## Exercise
Lines where the string "version" appears are to be copied from the entries below.

Exercise materials START

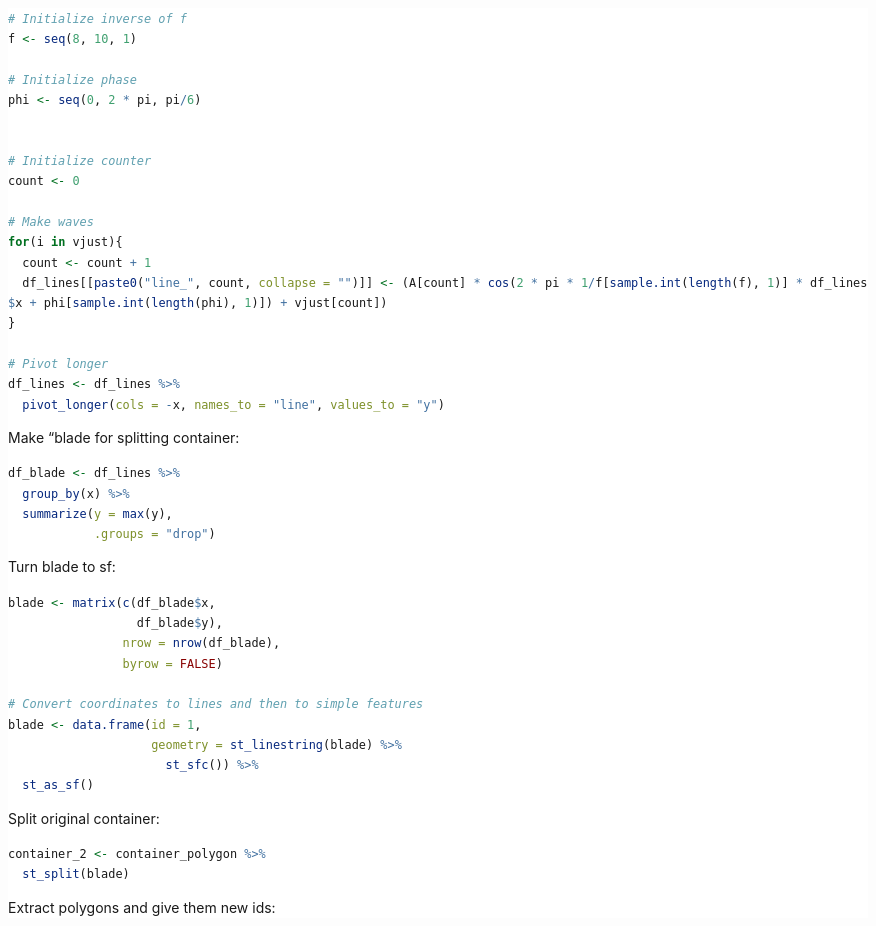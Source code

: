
 ``` r
# Initialize inverse of f
f <- seq(8, 10, 1)

# Initialize phase
phi <- seq(0, 2 * pi, pi/6)


# Initialize counter
count <- 0

# Make waves
for(i in vjust){
  count <- count + 1
  df_lines[[paste0("line_", count, collapse = "")]] <- (A[count] * cos(2 * pi * 1/f[sample.int(length(f), 1)] * df_lines$x + phi[sample.int(length(phi), 1)]) + vjust[count])
}

# Pivot longer
df_lines <- df_lines %>%
  pivot_longer(cols = -x, names_to = "line", values_to = "y")
```

Make “blade for splitting container:

``` r
df_blade <- df_lines %>%
  group_by(x) %>%
  summarize(y = max(y),
            .groups = "drop")
```

Turn blade to sf:

``` r
blade <- matrix(c(df_blade$x,
                  df_blade$y),
                nrow = nrow(df_blade),
                byrow = FALSE)

# Convert coordinates to lines and then to simple features
blade <- data.frame(id = 1,
                    geometry = st_linestring(blade) %>% 
                      st_sfc()) %>% 
  st_as_sf()
```

Split original container:

``` r
container_2 <- container_polygon %>%
  st_split(blade)
```

Extract polygons and give them new ids:
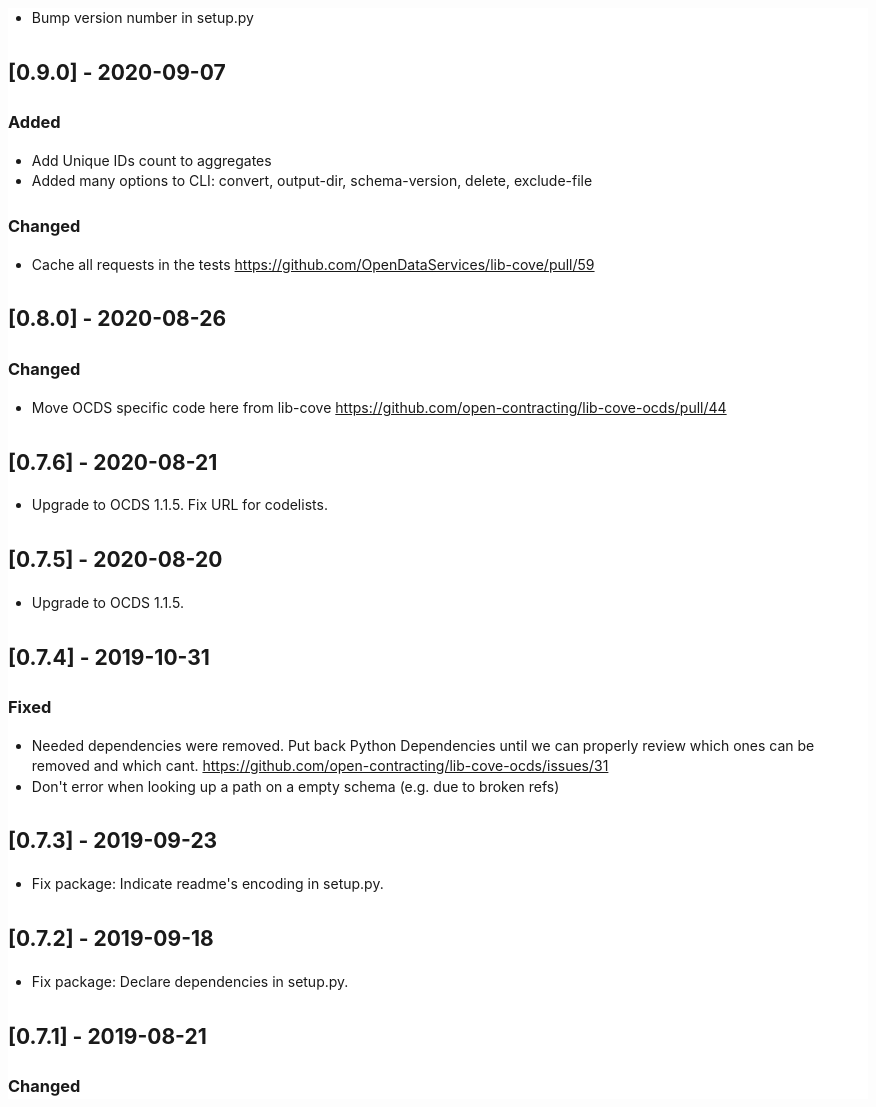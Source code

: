 - Bump version number in setup.py

## [0.9.0] - 2020-09-07

### Added

- Add Unique IDs count to aggregates
- Added many options to CLI: convert, output-dir, schema-version, delete, exclude-file

### Changed

- Cache all requests in the tests https://github.com/OpenDataServices/lib-cove/pull/59

## [0.8.0] - 2020-08-26

### Changed

- Move OCDS specific code here from lib-cove https://github.com/open-contracting/lib-cove-ocds/pull/44

## [0.7.6] - 2020-08-21

- Upgrade to OCDS 1.1.5. Fix URL for codelists.

## [0.7.5] - 2020-08-20

- Upgrade to OCDS 1.1.5.

## [0.7.4] - 2019-10-31

### Fixed

- Needed dependencies were removed. 
Put back Python Dependencies until we can properly review which ones can be removed and which cant.
https://github.com/open-contracting/lib-cove-ocds/issues/31
- Don't error when looking up a path on a empty schema (e.g. due to broken refs)

## [0.7.3] - 2019-09-23

- Fix package: Indicate readme's encoding in setup.py.

## [0.7.2] - 2019-09-18

- Fix package: Declare dependencies in setup.py.

## [0.7.1] - 2019-08-21

### Changed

Exercise materials END

## Written response
: - Bump version number in setup.py
- Added many options to CLI: convert, output-dir, schema-version, delete, exclude-file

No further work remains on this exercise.